How about you refrain from calling people stupid and we won't have a problem...
 
It's not a very far leap from your statement to say that if someone has money and buys apple that they're stupid because you're basically saying that stupid people with money will buy Apple (or something shiny.)

How about you refrain from calling people stupid and we won't have a problem...
Ok, I'll bite. Do the people in the video I linked above looked smart to you?
 
Well, people with more money than brains will buy shiny stuff, that's not up for debate. What I was trying to debate is how you took that sentence and somehow thought I was applying it to all Apple customers. Which I don't.
And I hope it's clear enough now, because I'm going to stop, I don't want to turn this into a flame war or smth.

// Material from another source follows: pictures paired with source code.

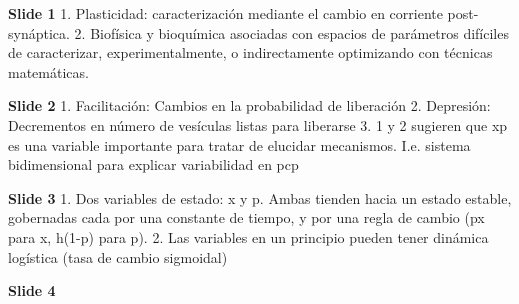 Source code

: 
\textbf{Slide 1}
1. Plasticidad:  caracterización mediante el cambio en corriente
post-synáptica.
2. Biofísica y bioquímica asociadas con espacios de parámetros
difíciles de caracterizar, experimentalmente, o indirectamente
optimizando con técnicas matemáticas.

\textbf{Slide 2}
1. Facilitación: Cambios en la probabilidad de liberación
2. Depresión:  Decrementos en número de vesículas listas para liberarse
3. 1 y 2 sugieren que xp es una variable importante para tratar de
elucidar mecanismos. I.e. sistema bidimensional para explicar
variabilidad en pcp

\textbf{Slide 3}
1. Dos variables de estado: x y p. Ambas tienden hacia un estado
estable, gobernadas cada por una constante de tiempo, y por una regla
de cambio (px para x, h(1-p) para p). 
2. Las variables en un principio pueden tener dinámica logística
(tasa de cambio sigmoidal)

\textbf{Slide 4}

Okay, fair enough. Let's chalk it up to a misunderstanding.
 
It's not a very far leap from your statement to say that if someone has money and buys apple that they're stupid because you're basically saying that stupid people with money will buy Apple (or something shiny.)

How about you refrain from calling people stupid and we won't have a problem...

Aquinus, let it go and we'll all discuss more meaningful things.

Mac users are frequently stereotyped and I remember a time, more than a decade ago, when I thought I was above Macs and therefore their users for some reason. You should see the forums at Wccftech, it is full of personal attacks. I'm glad I joined this forum because it seemed to contain higher discussion standards.
 
Ok, I'll bite. Do the people in the video I linked above looked smart to you?
Look at your source, buddy, it's freaking Jimmy Kimmel Live. I suspect they're doing it because it's funny because sitcoms that aren't funny are bad. Also, coming from a place called cultofmac.com, I suspect that bias isn't in short supply.
Aquinus, let it go and we'll all discuss more meaningful things.

Mac users are frequently stereotyped and I remember a time, more than a decade ago, when I thought I was above Macs and therefore their users for some reason.
It's hard to when people like bug are busy trying to derail it. Bullshit needs to be called out.
 
Well, in all fairness Kimmel doesn't disclose how many people were asked about the watch. They might have asked 100 people just to find a few that gave silly answers.
 
It's hard to when people like bug are busy trying to derail it. Bullshit needs to be called out.

I agree, but "bug" didn't seem too genuinely intent on insulting us, as he later explained. He has an opinion, but he didn't intend to directly apply it to us. Although the wording was very general in its application.

PS. I'm new to this forum and as long as this doesn't keep on happening, I'll be okay with that!
 
  • Like
Reactions: bug
Just as well, about 1/3rd of the people in my department uses Macs for scientific research (including me) and this has been a trend from what I can observe at prestigious universities in the states, Canada and western Europe. I know for a fact that a lot of smart people uses Macs, too.
 
Well, in all fairness Kimmel doesn't disclose how many people were asked about the watch. They might have asked 100 people just to find a few that gave silly answers.

Yeah, it is just a TV show meant to humor, it isn't statistically relevant or significant as a representative sample. It is meant to convey the joke the writers had in mind.